* [GOAL OF THE EXERCISE]: The response should reproduce exactly the lines from the top of the listing below through the one that contains "世界杯吉祥物齐聚卡塔尔|5751969|0", and nothing else; pictures do not belong in it.

* [RECORD EXTRACTS]:
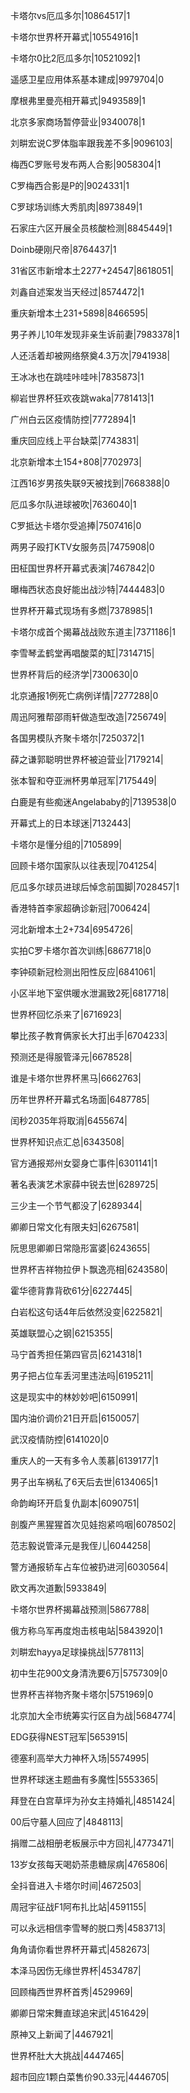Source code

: 卡塔尔vs厄瓜多尔|10864517|1

卡塔尔世界杯开幕式|10554916|1

卡塔尔0比2厄瓜多尔|10521092|1

遥感卫星应用体系基本建成|9979704|0

摩根弗里曼亮相开幕式|9493589|1

北京多家商场暂停营业|9340078|1

刘畊宏说C罗体脂率跟我差不多|9096103|

梅西C罗账号发布两人合影|9058304|1

C罗梅西合影是P的|9024331|1

C罗球场训练大秀肌肉|8973849|1

石家庄六区开展全员核酸检测|8845449|1

Doinb硬刚尺帝|8764437|1

31省区市新增本土2277+24547|8618051|

刘鑫自述案发当天经过|8574472|1

重庆新增本土231+5898|8466595|

男子养儿10年发现非亲生诉前妻|7983378|1

人还活着却被网络祭奠4.3万次|7941938|

王冰冰也在跳哇咔哇咔|7835873|1

柳岩世界杯狂欢夜跳waka|7781413|1

广州白云区疫情防控|7772894|1

重庆回应线上平台缺菜|7743831|

北京新增本土154+808|7702973|

江西16岁男孩失联9天被找到|7668388|0

厄瓜多尔队进球被吹|7636040|1

C罗抵达卡塔尔受追捧|7507416|0

两男子殴打KTV女服务员|7475908|0

田柾国世界杯开幕式表演|7467842|0

曝梅西状态良好能出战沙特|7444483|0

世界杯开幕式现场有多燃|7378985|1

卡塔尔成首个揭幕战战败东道主|7371186|1

李雪琴孟鹤堂再唱酸菜的缸|7314715|

世界杯背后的经济学|7300630|0

北京通报1例死亡病例详情|7277288|0

周迅阿雅帮邵雨轩做造型改造|7256749|

各国男模队齐聚卡塔尔|7250372|1

薛之谦郭聪明世界杯被迫营业|7179214|

张本智和夺亚洲杯男单冠军|7175449|

白鹿是有些痴迷Angelababy的|7139538|0

开幕式上的日本球迷|7132443|

卡塔尔是懂分组的|7105899|

回顾卡塔尔国家队以往表现|7041254|

厄瓜多尔球员进球后悼念前国脚|7028457|1

香港特首李家超确诊新冠|7006424|

河北新增本土2+734|6954726|

实拍C罗卡塔尔首次训练|6867718|0

李钟硕新冠检测出阳性反应|6841061|

小区半地下室供暖水泄漏致2死|6817718|

世界杯回忆杀来了|6716923|

攀比孩子教育俩家长大打出手|6704233|

预测还是得服管泽元|6678528|

谁是卡塔尔世界杯黑马|6662763|

历年世界杯开幕式名场面|6487785|

闰秒2035年将取消|6455674|

世界杯知识点汇总|6343508|

官方通报郑州女婴身亡事件|6301141|1

著名表演艺术家薛中锐去世|6289725|

三少主一个节气都没了|6289344|

卿卿日常文化有限夫妇|6267581|

阮思思卿卿日常隐形富婆|6243655|

世界杯吉祥物拉伊卜飘逸亮相|6243580|

霍华德背靠背砍61分|6227445|

白岩松这句话4年后依然没变|6225821|

英雄联盟心之钢|6215355|

马宁首秀担任第四官员|6214318|1

男子把占位车丢河里违法吗|6195211|

这是现实中的林妙妙吧|6150991|

国内油价调价21日开启|6150057|

武汉疫情防控|6141020|0

重庆人的一天有多令人羡慕|6139177|1

男子出车祸私了6天后去世|6134065|1

命韵峋环开启复仇副本|6090751|

剖腹产黑猩猩首次见娃抱紧呜咽|6078502|

范志毅说管泽元是我侄儿|6044258|

警方通报轿车占车位被扔进河|6030564|

欧文再次道歉|5933849|

卡塔尔世界杯揭幕战预测|5867788|

俄方称乌军再度炮击核电站|5843920|1

刘畊宏hayya足球操挑战|5778113|

初中生花900文身清洗要6万|5757309|0

世界杯吉祥物齐聚卡塔尔|5751969|0

北京加大全市统筹实行区自为战|5684774|

EDG获得NEST冠军|5653915|

德塞利高举大力神杯入场|5574995|

世界杯球迷主题曲有多魔性|5553365|

拜登在白宫草坪为孙女主持婚礼|4851424|

00后守墓人回应了|4848113|

捐赠二战相册老板展示中方回礼|4773471|

13岁女孩每天喝奶茶患糖尿病|4765806|

全抖音进入卡塔尔时间|4672503|

周冠宇征战F1阿布扎比站|4591155|

可以永远相信李雪琴的脱口秀|4583713|

角角请你看世界杯开幕式|4582673|

本泽马因伤无缘世界杯|4534787|

回顾梅西世界杯首秀|4529969|

卿卿日常宋舞直球追宋武|4516429|

原神又上新闻了|4467921|

世界杯肚大大挑战|4447465|

超市回应1颗白菜售价90.33元|4446705|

* [OUTPUT OF THE EXERCISE]:
Source code

: 卡塔尔vs厄瓜多尔|10864517|1

卡塔尔世界杯开幕式|10554916|1

卡塔尔0比2厄瓜多尔|10521092|1

遥感卫星应用体系基本建成|9979704|0

摩根弗里曼亮相开幕式|9493589|1

北京多家商场暂停营业|9340078|1

刘畊宏说C罗体脂率跟我差不多|9096103|

梅西C罗账号发布两人合影|9058304|1

C罗梅西合影是P的|9024331|1

C罗球场训练大秀肌肉|8973849|1

石家庄六区开展全员核酸检测|8845449|1

Doinb硬刚尺帝|8764437|1

31省区市新增本土2277+24547|8618051|

刘鑫自述案发当天经过|8574472|1

重庆新增本土231+5898|8466595|

男子养儿10年发现非亲生诉前妻|7983378|1

人还活着却被网络祭奠4.3万次|7941938|

王冰冰也在跳哇咔哇咔|7835873|1

柳岩世界杯狂欢夜跳waka|7781413|1

广州白云区疫情防控|7772894|1

重庆回应线上平台缺菜|7743831|

北京新增本土154+808|7702973|

江西16岁男孩失联9天被找到|7668388|0

厄瓜多尔队进球被吹|7636040|1

C罗抵达卡塔尔受追捧|7507416|0

两男子殴打KTV女服务员|7475908|0

田柾国世界杯开幕式表演|7467842|0

曝梅西状态良好能出战沙特|7444483|0

世界杯开幕式现场有多燃|7378985|1

卡塔尔成首个揭幕战战败东道主|7371186|1

李雪琴孟鹤堂再唱酸菜的缸|7314715|

世界杯背后的经济学|7300630|0

北京通报1例死亡病例详情|7277288|0

周迅阿雅帮邵雨轩做造型改造|7256749|

各国男模队齐聚卡塔尔|7250372|1

薛之谦郭聪明世界杯被迫营业|7179214|

张本智和夺亚洲杯男单冠军|7175449|

白鹿是有些痴迷Angelababy的|7139538|0

开幕式上的日本球迷|7132443|

卡塔尔是懂分组的|7105899|

回顾卡塔尔国家队以往表现|7041254|

厄瓜多尔球员进球后悼念前国脚|7028457|1

香港特首李家超确诊新冠|7006424|

河北新增本土2+734|6954726|

实拍C罗卡塔尔首次训练|6867718|0

李钟硕新冠检测出阳性反应|6841061|

小区半地下室供暖水泄漏致2死|6817718|

世界杯回忆杀来了|6716923|

攀比孩子教育俩家长大打出手|6704233|

预测还是得服管泽元|6678528|

谁是卡塔尔世界杯黑马|6662763|

历年世界杯开幕式名场面|6487785|

闰秒2035年将取消|6455674|

世界杯知识点汇总|6343508|

官方通报郑州女婴身亡事件|6301141|1

著名表演艺术家薛中锐去世|6289725|

三少主一个节气都没了|6289344|

卿卿日常文化有限夫妇|6267581|

阮思思卿卿日常隐形富婆|6243655|

世界杯吉祥物拉伊卜飘逸亮相|6243580|

霍华德背靠背砍61分|6227445|

白岩松这句话4年后依然没变|6225821|

英雄联盟心之钢|6215355|

马宁首秀担任第四官员|6214318|1

男子把占位车丢河里违法吗|6195211|

这是现实中的林妙妙吧|6150991|

国内油价调价21日开启|6150057|

武汉疫情防控|6141020|0

重庆人的一天有多令人羡慕|6139177|1

男子出车祸私了6天后去世|6134065|1

命韵峋环开启复仇副本|6090751|

剖腹产黑猩猩首次见娃抱紧呜咽|6078502|

范志毅说管泽元是我侄儿|6044258|

警方通报轿车占车位被扔进河|6030564|

欧文再次道歉|5933849|

卡塔尔世界杯揭幕战预测|5867788|

俄方称乌军再度炮击核电站|5843920|1

刘畊宏hayya足球操挑战|5778113|

初中生花900文身清洗要6万|5757309|0

世界杯吉祥物齐聚卡塔尔|5751969|0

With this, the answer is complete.